18 июня 1943 года я пригласила туда в гости С. Д. - ждала отказа, однако он охотно согласился. Наши случайные беседы в ВТО были похожи на обрывки, на разрозненные черновики. Здесь можно было поговорить наедине, долго и серьезно. Так как вход с площади Маяковского был закрыт, я вышла встретить его к шести часам у выхода из метро. День был летний, С. Д. пришел в белой рубашке с широко открытым воротником и в белых брюках, выглядел моложе обычного. Я повела его кругом через сад, сплошь засеянный салатом, укропом и петрушкой (актеры сами вскопали его и поделили грядки), потом через заваленные досками задворки, через мастерские, по безлюдным лестницам и коридорам. Все было странно, и я чувствовала, что ему это нравится. Вошли. Они увидели круглый стол, накрытый белой скатертью, уставленный закусками и сластями. Посредине - бутылка розового муската и тонкая вазочка с пышно цветущей веткой жасмина. Около нее несколько интересных книг. Он, вероятно, был удивлен таким неожиданным приемом. Тарелки, чашки, рюмки и серебро я принесла из дома, чтобы доставить ему удовольствие, в его жизни было так мало красоты и комфорта... Мы пировали часа три-четыре, рассуждая о всяких тонкостях. Познакомились глубже. С. Д. откинулся в кресле, явно наслаждаясь, его грустное лицо оживилось, он острил и шутил. Глядя на него, я думала: ему пошел бы костюм кардинала или ученого XVIII века. Говорили о полузабытых, теперь вновь найденных поэтах начала нашего века - он много знал о них, и я жадно слушала. С. Д. первый рассказал мне о Марине Цветаевой (о ней я не имела никакого понятия) и прочитал два-три ее стихотворения.
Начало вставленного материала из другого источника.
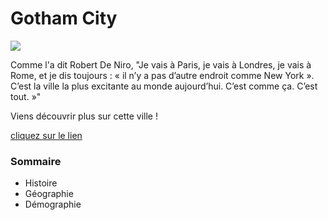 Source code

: # Gotham City
![](https://www.justifit.fr/wp-content/uploads/2019/10/batman-gotham-city-arkham-knight.jpg)

Comme l'a dit  Robert De Niro, "Je vais à Paris, je vais à Londres, je vais à Rome, et je dis toujours : « il n’y a pas d’autre endroit comme New York ». C’est la ville la plus excitante au monde aujourd’hui. C’est comme ça. C’est tout. »" 

Viens découvrir plus sur cette ville !

[cliquez sur le lien](https://rahmahamdi.github.io/)

### Sommaire
* Histoire
* Géographie
* Démographie
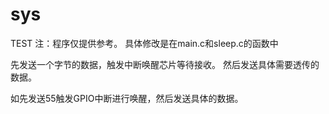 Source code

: # sys
TEST
注：程序仅提供参考。
具体修改是在main.c和sleep.c的函数中

先发送一个字节的数据，触发中断唤醒芯片等待接收。
然后发送具体需要透传的数据。

如先发送55触发GPIO中断进行唤醒，然后发送具体的数据。
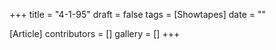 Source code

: +++
title = "4-1-95"
draft = false
tags = [Showtapes]
date = ""

[Article]
contributors = []
gallery = []
+++ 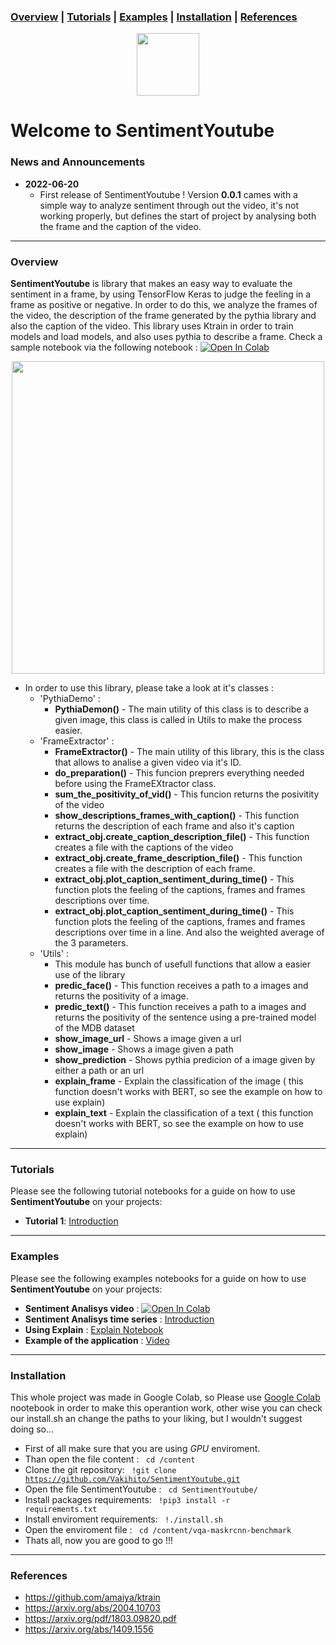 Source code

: 

### [Overview](#overview) | [Tutorials](#tutorials) | [Examples](#examples)  | [Installation](#installation) | [References](#references) 

<p align="center">
<img src="https://anonymous.4open.science/api/repo/SentimentYoutube-7B48/file/darkLogo.png" width="100"/>
</p>


# Welcome to SentimentYoutube

### News and Announcements
- **2022-06-20**
    - First release of SentimentYoutube ! Version **0.0.1** cames with a simple way to analyze sentiment through out the video, it's not working properly, but defines the start of project by analysing both the frame and the caption of the video.

----

### Overview
**SentimentYoutube** is library that makes an easy way to evaluate the sentiment in a frame, by using TensorFlow Keras to judge the feeling in a frame as positive or negative. In order to do this, we analyze the frames of the video, the description of the frame generated by the pythia library and also the caption of the video.
This library uses Ktrain in order to train models and load models, and also uses pythia to describe a frame. 
Check a sample notebook via the following notebook : [![Open In Colab](https://colab.research.google.com/assets/colab-badge.svg)](https://drive.google.com/file/d/1JbpNR48BPwcKNeNexkFpp8aXqdq5zBt7/view?usp=sharing)


<p align="center">
   <img src="https://anonymous.4open.science/api/repo/SentimentYoutube-BF28/file/videos/uni+multi.gif" width="500" />
</p>


- In order to use this library, please take a look at it's classes :
    - 'PythiaDemo'  :
        - **PythiaDemon()** - The main utility of this class is to describe a given image, this class is called in Utils to make the process easier. 
    - 'FrameExtractor' :
        - **FrameExtractor()** - The main utility of this library, this is the class that allows to analise a given video via it's ID.
        - **do_preparation()** - This funcion preprers everything needed before using the FrameEXtractor class. 
        - **sum_the_positivity_of_vid()** - This funcion returns the posivitity of the video
        - **show_descriptions_frames_with_caption()** - This function returns the description of each frame and also it's caption
        - **extract_obj.create_caption_description_file()** - This function creates a file with the captions of the video 
        - **extract_obj.create_frame_description_file()** - This function creates a file with the description of each frame. 
        - **extract_obj.plot_caption_sentiment_during_time()** - This function plots the feeling of the captions, frames and frames descriptions over time.
        - **extract_obj.plot_caption_sentiment_during_time()** - This function plots the feeling of the captions, frames and frames descriptions over time in a line. And also the weighted average of the 3 parameters.
    - 'Utils' :
        - This module has bunch of usefull functions that allow a easier use of the library
        - **predic_face()** - This function receives a path to a images and returns the positivity of a image.
        - **predic_text()** - This function receives a path to a images and returns the positivity of the sentence using a pre-trained model of the MDB dataset
        - **show_image_url** - Shows a image given a url
        - **show_image** - Shows a image given a path
        - **show_prediction** - Shows pythia predicion of a image given by either a path or an url
        - **explain_frame** - Explain the classification of the image ( this function doesn't works with BERT, so see the example on how to use explain)
        - **explain_text** - Explain the classification of a text ( this function doesn't works with BERT, so see the example on how to use explain)

---

### Tutorials
Please see the following tutorial notebooks for a guide on how to use **SentimentYoutube** on your projects:
    
- **Tutorial 1**: [Introduction](https://colab.research.google.com/drive/1JEmHlvQ2CFP6Zwdoi1TQyu_Fjzb7J2kW?usp=sharing)

---
### Examples
Please see the following examples notebooks for a guide on how to use **SentimentYoutube** on your projects:

- **Sentiment Analisys video** : [![Open In Colab](https://colab.research.google.com/assets/colab-badge.svg)](https://drive.google.com/file/d/1JbpNR48BPwcKNeNexkFpp8aXqdq5zBt7/view?usp=sharing)
- **Sentiment Analisys time series** : [Introduction](https://colab.research.google.com/drive/1JEmHlvQ2CFP6Zwdoi1TQyu_Fjzb7J2kW?usp=sharing)
- **Using Explain** : [Explain Notebook](https://colab.research.google.com/drive/1EWV1Qss2IxqUReJe1GO4N0AyUviZGCeZ?usp=sharing)
- **Example of the application** : [Video](https://studio.youtube.com/video/eWX21QAbqNE/edit)

---

### Installation
This whole project was made in Google Colab, so Please use [Google Colab](https://colab.research.google.com/notebooks/intro.ipynb) nootebook in order to make this operantion work, other wise you can check our install.sh an change the paths to your liking, but I wouldn't suggest doing so...
- First of all make sure that you are using *GPU* enviroment.
- Than open the file content : <code> cd /content </code>
- Clone the git repository: <code> !git clone https://github.com/Vakihito/SentimentYoutube.git </code> 
- Open the file SentimentYoutube : <code> cd SentimentYoutube/ </code> 
- Install packages requirements: <code> !pip3 install -r requirements.txt </code> 
- Install enviroment requirements: <code> !./install.sh </code> 
- Open the enviroment file : <code> cd /content/vqa-maskrcnn-benchmark </code>
- Thats all, now you are good to go !!!

---

### References
- https://github.com/amaiya/ktrain
- https://arxiv.org/abs/2004.10703
- https://arxiv.org/pdf/1803.09820.pdf
- https://arxiv.org/abs/1409.1556
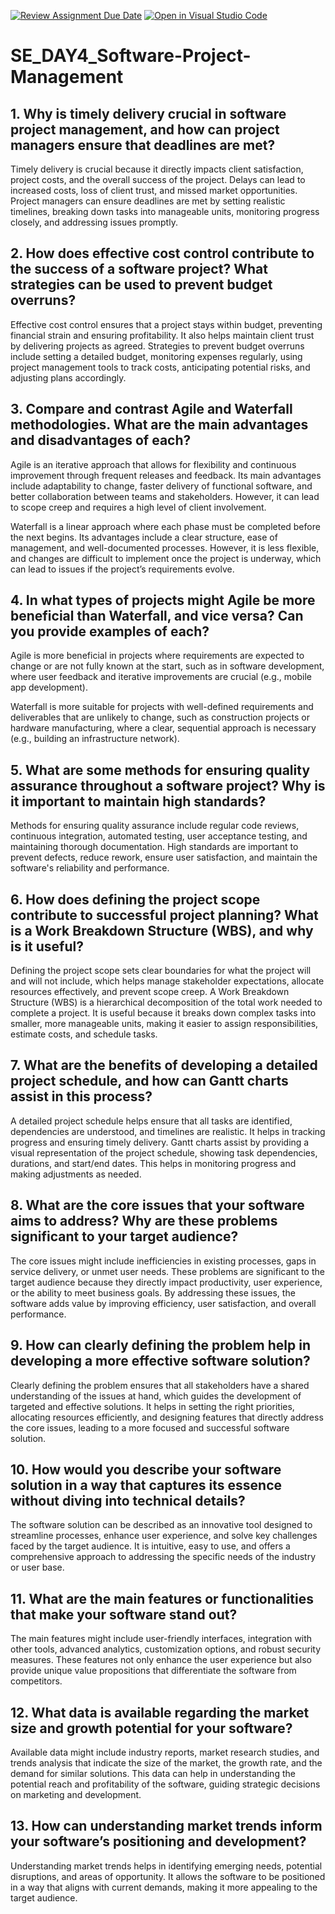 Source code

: [![Review Assignment Due Date](https://classroom.github.com/assets/deadline-readme-button-22041afd0340ce965d47ae6ef1cefeee28c7c493a6346c4f15d667ab976d596c.svg)](https://classroom.github.com/a/9pw6JKcu)
[![Open in Visual Studio Code](https://classroom.github.com/assets/open-in-vscode-2e0aaae1b6195c2367325f4f02e2d04e9abb55f0b24a779b69b11b9e10269abc.svg)](https://classroom.github.com/online_ide?assignment_repo_id=15649776&assignment_repo_type=AssignmentRepo)
# SE_DAY4_Software-Project-Management
## 1. Why is timely delivery crucial in software project management, and how can project managers ensure that deadlines are met?
Timely delivery is crucial because it directly impacts client satisfaction, project costs, and the overall success of the project. Delays can lead to increased costs, loss of client trust, and missed market opportunities. Project managers can ensure deadlines are met by setting realistic timelines, breaking down tasks into manageable units, monitoring progress closely, and addressing issues promptly.

## 2. How does effective cost control contribute to the success of a software project? What strategies can be used to prevent budget overruns?
Effective cost control ensures that a project stays within budget, preventing financial strain and ensuring profitability. It also helps maintain client trust by delivering projects as agreed. Strategies to prevent budget overruns include setting a detailed budget, monitoring expenses regularly, using project management tools to track costs, anticipating potential risks, and adjusting plans accordingly.

## 3. Compare and contrast Agile and Waterfall methodologies. What are the main advantages and disadvantages of each?
Agile is an iterative approach that allows for flexibility and continuous improvement through frequent releases and feedback. Its main advantages include adaptability to change, faster delivery of functional software, and better collaboration between teams and stakeholders. However, it can lead to scope creep and requires a high level of client involvement.

Waterfall is a linear approach where each phase must be completed before the next begins. Its advantages include a clear structure, ease of management, and well-documented processes. However, it is less flexible, and changes are difficult to implement once the project is underway, which can lead to issues if the project’s requirements evolve.

## 4. In what types of projects might Agile be more beneficial than Waterfall, and vice versa? Can you provide examples of each?
Agile is more beneficial in projects where requirements are expected to change or are not fully known at the start, such as in software development, where user feedback and iterative improvements are crucial (e.g., mobile app development).

Waterfall is more suitable for projects with well-defined requirements and deliverables that are unlikely to change, such as construction projects or hardware manufacturing, where a clear, sequential approach is necessary (e.g., building an infrastructure network).

## 5. What are some methods for ensuring quality assurance throughout a software project? Why is it important to maintain high standards?
Methods for ensuring quality assurance include regular code reviews, continuous integration, automated testing, user acceptance testing, and maintaining thorough documentation. High standards are important to prevent defects, reduce rework, ensure user satisfaction, and maintain the software's reliability and performance.

## 6. How does defining the project scope contribute to successful project planning? What is a Work Breakdown Structure (WBS), and why is it useful?
Defining the project scope sets clear boundaries for what the project will and will not include, which helps manage stakeholder expectations, allocate resources effectively, and prevent scope creep. A Work Breakdown Structure (WBS) is a hierarchical decomposition of the total work needed to complete a project. It is useful because it breaks down complex tasks into smaller, more manageable units, making it easier to assign responsibilities, estimate costs, and schedule tasks.

## 7. What are the benefits of developing a detailed project schedule, and how can Gantt charts assist in this process?
A detailed project schedule helps ensure that all tasks are identified, dependencies are understood, and timelines are realistic. It helps in tracking progress and ensuring timely delivery. Gantt charts assist by providing a visual representation of the project schedule, showing task dependencies, durations, and start/end dates. This helps in monitoring progress and making adjustments as needed.

## 8. What are the core issues that your software aims to address? Why are these problems significant to your target audience?
The core issues might include inefficiencies in existing processes, gaps in service delivery, or unmet user needs. These problems are significant to the target audience because they directly impact productivity, user experience, or the ability to meet business goals. By addressing these issues, the software adds value by improving efficiency, user satisfaction, and overall performance.

## 9. How can clearly defining the problem help in developing a more effective software solution?
Clearly defining the problem ensures that all stakeholders have a shared understanding of the issues at hand, which guides the development of targeted and effective solutions. It helps in setting the right priorities, allocating resources efficiently, and designing features that directly address the core issues, leading to a more focused and successful software solution.

## 10. How would you describe your software solution in a way that captures its essence without diving into technical details?
The software solution can be described as an innovative tool designed to streamline processes, enhance user experience, and solve key challenges faced by the target audience. It is intuitive, easy to use, and offers a comprehensive approach to addressing the specific needs of the industry or user base.

## 11. What are the main features or functionalities that make your software stand out?
The main features might include user-friendly interfaces, integration with other tools, advanced analytics, customization options, and robust security measures. These features not only enhance the user experience but also provide unique value propositions that differentiate the software from competitors.

## 12. What data is available regarding the market size and growth potential for your software?
Available data might include industry reports, market research studies, and trends analysis that indicate the size of the market, the growth rate, and the demand for similar solutions. This data can help in understanding the potential reach and profitability of the software, guiding strategic decisions on marketing and development.

## 13. How can understanding market trends inform your software’s positioning and development?
Understanding market trends helps in identifying emerging needs, potential disruptions, and areas of opportunity. It allows the software to be positioned in a way that aligns with current demands, making it more appealing to the target audience.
Затем об имажинизме в поэзии и в прозе, о журнале "Гостиница для путешествующих в прекрасном". Я сходила вниз к Судейкиной и принесла горячий кофе. Под салфеткой были два пирожных и шоколад (при желании все можно было достать даже в 1943 году). Разговор тоже перешел на деликатесы - Джон Донн, Гонгора, Рильке... Мы плавали за стеклами "Аквариума", как золотые рыбки в литературных водорослях. С. Д. не торопился, ему не хотелось прекращать этот сон в летнюю ночь, но к десяти часам все должны быть дома - война... Когда наше окно стало лиловым, мы встали и пошли обратно по темным лабиринтам. В темноте он плохо видел, и местами я вела его за руки, мысленно оказывая дружескую поддержку.
В сентябре 1943 года С. Д. почему-то пригласил меня в театр, по контрамарке (вероятно, другие знакомые отказались), на чью-то постановку, в том же б. Театре сатиры. Спектакль был плохой, даже не помню названия. В антракте мы остались сидеть в зале, беседуя о том да о сем, и тут я сообщила С. Д., что мы очень давно знакомы, и напомнила тот день в Шуколове. Он удивленно, внимательно посмотрел на меня: "Вот как! И та гогеновская девушка, это были вы?" - "Да, это была я". - "Подумать только... une fatalite [148]..." (Не мудрено, что не узнал: сейчас рядом с ним сидела сдержанная особа в длинной черной юбке и кофточке, вышитой китайскими шелками.)